Having already voted I found myself look forward to the week after election day, hopeful that things will calm down and that I can go back to some enjoyment while reading the news. Surely we are all living in a Roberto Duran moment, No Mas! As soothing as this little reverie was, it didn't last very long at all before a frightening thought occurred to me. What if it doesn't calm down at all? What if this horrible horrible election season has legs and indeed becomes the new normal?
Here's how it might happen. Let's take as our starting point Clay Shirky's really wonderful blog post from several years ago, Newspapers and Thinking the Unthinkable. To make for an imprecise metaphor, Newspapers are a latter day Dinosaur and Web 2.0 is the latter day equivalent of a large meteor crashing on earth and upsetting the evolutionary balance. Back when Shirky wrote that post, Newspapers were facing an existential crisis.

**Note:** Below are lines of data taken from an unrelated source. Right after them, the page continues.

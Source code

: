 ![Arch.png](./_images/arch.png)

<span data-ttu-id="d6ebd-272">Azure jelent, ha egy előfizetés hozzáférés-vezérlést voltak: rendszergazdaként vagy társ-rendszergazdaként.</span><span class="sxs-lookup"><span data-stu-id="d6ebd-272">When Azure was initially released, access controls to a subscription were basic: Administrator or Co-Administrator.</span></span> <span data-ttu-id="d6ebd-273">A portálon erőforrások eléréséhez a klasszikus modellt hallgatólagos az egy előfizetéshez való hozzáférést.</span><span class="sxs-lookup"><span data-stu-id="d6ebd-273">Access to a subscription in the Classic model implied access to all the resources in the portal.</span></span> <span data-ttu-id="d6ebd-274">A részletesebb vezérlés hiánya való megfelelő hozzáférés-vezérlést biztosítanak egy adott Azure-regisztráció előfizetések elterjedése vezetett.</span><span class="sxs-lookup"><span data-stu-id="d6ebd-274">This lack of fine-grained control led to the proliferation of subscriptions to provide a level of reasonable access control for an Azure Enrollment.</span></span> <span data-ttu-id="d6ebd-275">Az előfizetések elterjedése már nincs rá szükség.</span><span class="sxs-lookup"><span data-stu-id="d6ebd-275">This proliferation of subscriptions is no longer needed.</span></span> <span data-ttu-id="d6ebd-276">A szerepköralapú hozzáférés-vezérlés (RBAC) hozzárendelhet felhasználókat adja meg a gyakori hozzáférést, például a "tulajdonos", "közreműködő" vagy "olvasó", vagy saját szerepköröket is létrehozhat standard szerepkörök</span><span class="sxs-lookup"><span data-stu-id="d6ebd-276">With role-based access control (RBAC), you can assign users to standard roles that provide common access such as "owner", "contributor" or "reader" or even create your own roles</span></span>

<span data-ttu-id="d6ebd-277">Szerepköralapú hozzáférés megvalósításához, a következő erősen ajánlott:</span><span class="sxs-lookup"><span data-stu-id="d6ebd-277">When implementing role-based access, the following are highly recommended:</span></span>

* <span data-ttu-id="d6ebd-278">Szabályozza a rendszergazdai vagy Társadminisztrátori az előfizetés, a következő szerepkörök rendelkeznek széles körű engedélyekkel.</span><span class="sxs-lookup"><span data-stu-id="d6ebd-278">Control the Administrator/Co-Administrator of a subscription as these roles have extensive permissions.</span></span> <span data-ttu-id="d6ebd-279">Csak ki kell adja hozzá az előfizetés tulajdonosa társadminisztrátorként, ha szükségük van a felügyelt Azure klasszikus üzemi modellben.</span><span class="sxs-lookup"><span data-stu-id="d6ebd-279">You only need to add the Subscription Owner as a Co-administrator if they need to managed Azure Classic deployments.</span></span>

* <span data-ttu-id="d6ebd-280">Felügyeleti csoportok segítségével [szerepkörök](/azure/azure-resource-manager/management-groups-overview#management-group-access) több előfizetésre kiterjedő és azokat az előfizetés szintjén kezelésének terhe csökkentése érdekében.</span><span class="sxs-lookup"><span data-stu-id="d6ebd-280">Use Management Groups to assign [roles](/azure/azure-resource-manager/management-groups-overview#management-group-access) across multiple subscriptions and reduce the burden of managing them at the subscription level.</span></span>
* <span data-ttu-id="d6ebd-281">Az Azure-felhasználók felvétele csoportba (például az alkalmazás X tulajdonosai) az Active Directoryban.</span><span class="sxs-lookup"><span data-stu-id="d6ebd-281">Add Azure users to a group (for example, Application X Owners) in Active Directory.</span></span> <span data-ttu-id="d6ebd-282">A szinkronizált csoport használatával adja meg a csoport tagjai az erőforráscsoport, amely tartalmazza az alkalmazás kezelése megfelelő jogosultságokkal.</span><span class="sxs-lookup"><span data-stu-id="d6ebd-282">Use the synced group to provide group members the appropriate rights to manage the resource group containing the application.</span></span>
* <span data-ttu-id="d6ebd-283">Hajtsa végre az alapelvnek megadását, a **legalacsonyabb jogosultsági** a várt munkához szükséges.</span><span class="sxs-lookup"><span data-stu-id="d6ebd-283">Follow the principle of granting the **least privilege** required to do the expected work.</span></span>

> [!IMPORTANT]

Take next the role of social media in Tahrir Square and Occupy and the subsequent embrace of social media as venting. This is where Shirky partly got the the story wrong. Most people are not so interested in being citizen journalists. But everyone, it seems, wants to write their own Op-Ed and social media provides an affordance to indulge that desire. Further, tone-wise, such posting enables people to remain somewhere between slightly and strongly affronted in their online personae. Indeed, the technology seems to be encouraging their venting.
The last bit of the vicious cycle is the wounded lion phenomenon, here applied to for profit newspapers (and TV News shows as well). Survival becomes the preeminent concern. The mantra changes from All The News That's Fit To Print to All The Eyeballs We Can Possibly Attract. As bad as Drumpf has been for the nation, dragging our political rhetoric into the muck, he has been a boon for the media. The eyeballs have come in droves, if for no other reason than to find pieces than can be cited in their own missives posted to social media.

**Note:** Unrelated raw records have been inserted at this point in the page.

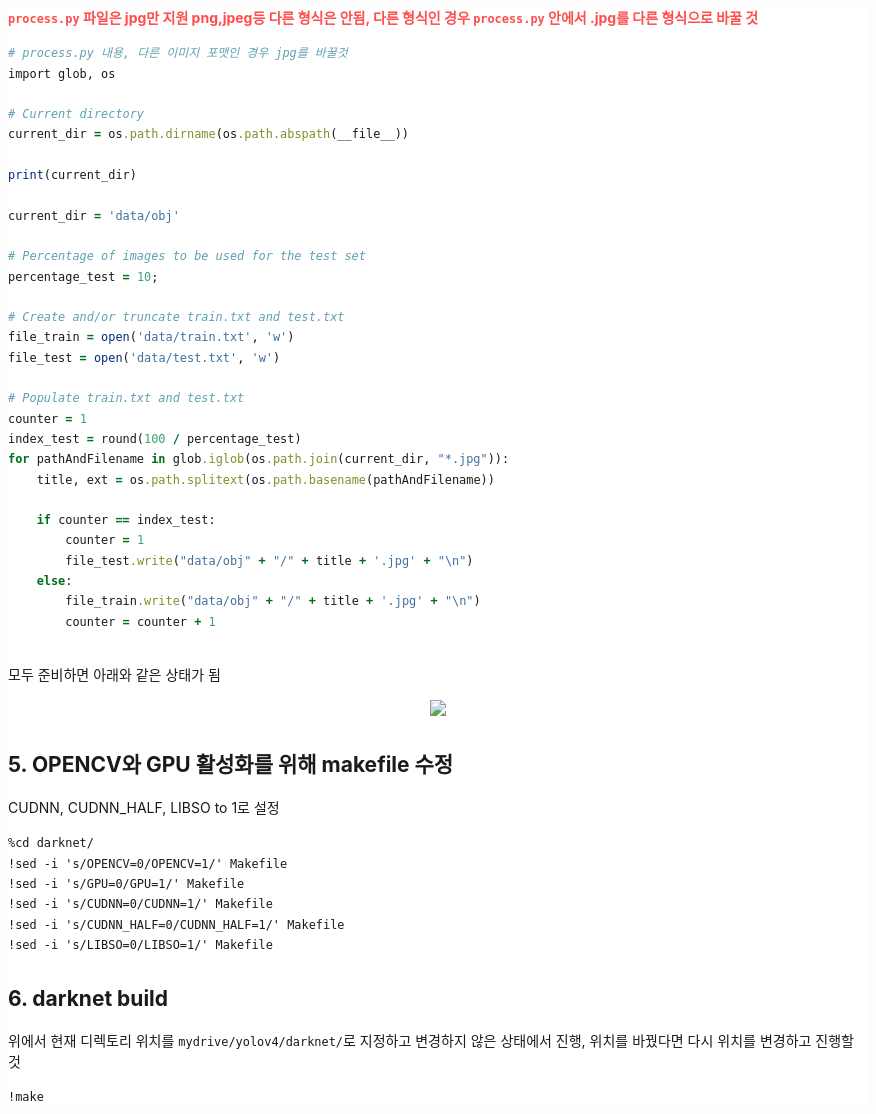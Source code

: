  <span style="color:#ff4c4c">**`process.py` 파일은 jpg만 지원 png,jpeg등 다른 형식은 안됨, 다른 형식인 경우 `process.py` 안에서 .jpg를 다른 형식으로 바꿀 것**</span>  

```ruby
# process.py 내용, 다른 이미지 포맷인 경우 jpg를 바꿀것
import glob, os

# Current directory
current_dir = os.path.dirname(os.path.abspath(__file__))

print(current_dir)

current_dir = 'data/obj'

# Percentage of images to be used for the test set
percentage_test = 10;

# Create and/or truncate train.txt and test.txt
file_train = open('data/train.txt', 'w')
file_test = open('data/test.txt', 'w')

# Populate train.txt and test.txt
counter = 1
index_test = round(100 / percentage_test)
for pathAndFilename in glob.iglob(os.path.join(current_dir, "*.jpg")):
    title, ext = os.path.splitext(os.path.basename(pathAndFilename))

    if counter == index_test:
        counter = 1
        file_test.write("data/obj" + "/" + title + '.jpg' + "\n")
    else:
        file_train.write("data/obj" + "/" + title + '.jpg' + "\n")
        counter = counter + 1
```
<br/>
모두 준비하면 아래와 같은 상태가 됨<br/>

<p align="center"><img src="https://user-images.githubusercontent.com/73866596/130330066-63faef58-d1bc-48ad-8dfb-fc016d4fcb65.png" height="400px"></p>  

## 5. OPENCV와 GPU 활성화를 위해 makefile 수정
CUDNN, CUDNN_HALF, LIBSO to 1로 설정
```
%cd darknet/
!sed -i 's/OPENCV=0/OPENCV=1/' Makefile
!sed -i 's/GPU=0/GPU=1/' Makefile
!sed -i 's/CUDNN=0/CUDNN=1/' Makefile
!sed -i 's/CUDNN_HALF=0/CUDNN_HALF=1/' Makefile
!sed -i 's/LIBSO=0/LIBSO=1/' Makefile
```

## 6. darknet build
위에서 현재 디렉토리 위치를 `mydrive/yolov4/darknet/`로 지정하고 변경하지 않은 상태에서 진행, 위치를 바꿨다면 다시 위치를 변경하고 진행할 것
```
!make
```
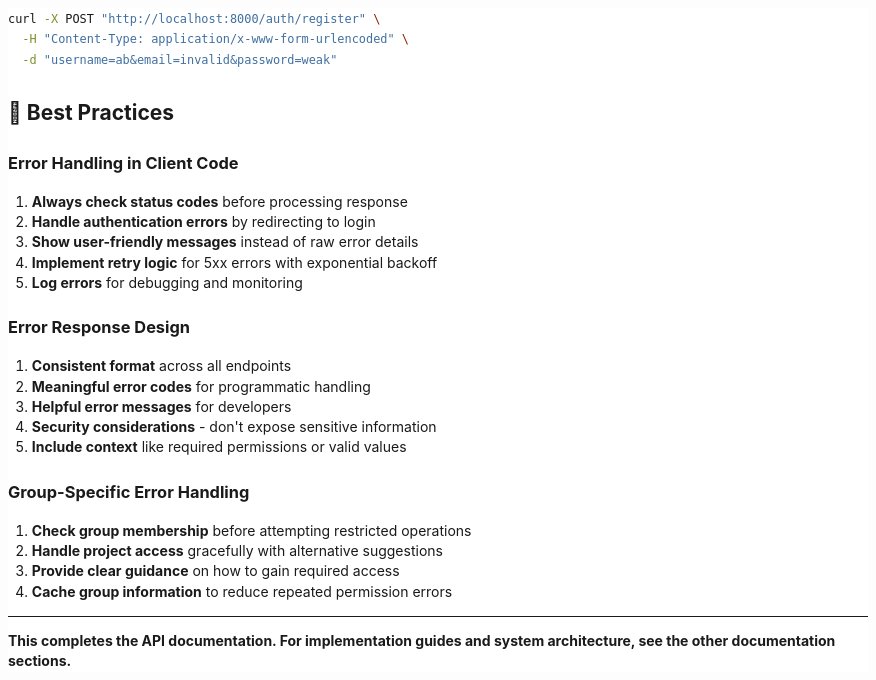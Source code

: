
 ```bash
curl -X POST "http://localhost:8000/auth/register" \
  -H "Content-Type: application/x-www-form-urlencoded" \
  -d "username=ab&email=invalid&password=weak"
```




## 🎯 Best Practices

### Error Handling in Client Code

1. **Always check status codes** before processing response
2. **Handle authentication errors** by redirecting to login
3. **Show user-friendly messages** instead of raw error details
4. **Implement retry logic** for 5xx errors with exponential backoff
5. **Log errors** for debugging and monitoring

### Error Response Design

1. **Consistent format** across all endpoints
2. **Meaningful error codes** for programmatic handling
3. **Helpful error messages** for developers
4. **Security considerations** - don't expose sensitive information
5. **Include context** like required permissions or valid values

### Group-Specific Error Handling

1. **Check group membership** before attempting restricted operations
2. **Handle project access** gracefully with alternative suggestions
3. **Provide clear guidance** on how to gain required access
4. **Cache group information** to reduce repeated permission errors

---

**This completes the API documentation. For implementation guides and system architecture, see the other documentation sections.**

Having tasted the the thrill of a surging readership (viewership) can the traditional news media outlets return to a more sober form of journalism? Or have they become hooked on the tabloid form and then will continue to propagate it even if Drumpf fades into the sunset (or returns fully to reality TV, the more likely scenario)?
Until this election cycle, my favorite part of the NY Times was the Opinion section, where I looked forward to reading cogent analysis provided by thoughtful writers. Thank God for Thomas Edsall. He still delivers on that. Alas, all the other pundits seem to have been co-opted. Piece after piece have been churned out about the Drumpf with literally zero incremental value add for the reader. How is this possible? I suppose each of the columnists have editorial freedom in their topic selection and in a normal universe that would seem to be a good thing. But every authors wants an audience. These pundits are no exception.
Can they unlearn the bad habits they've picked up in the last year or so? I hope they can, but if I were betting I'd bet against.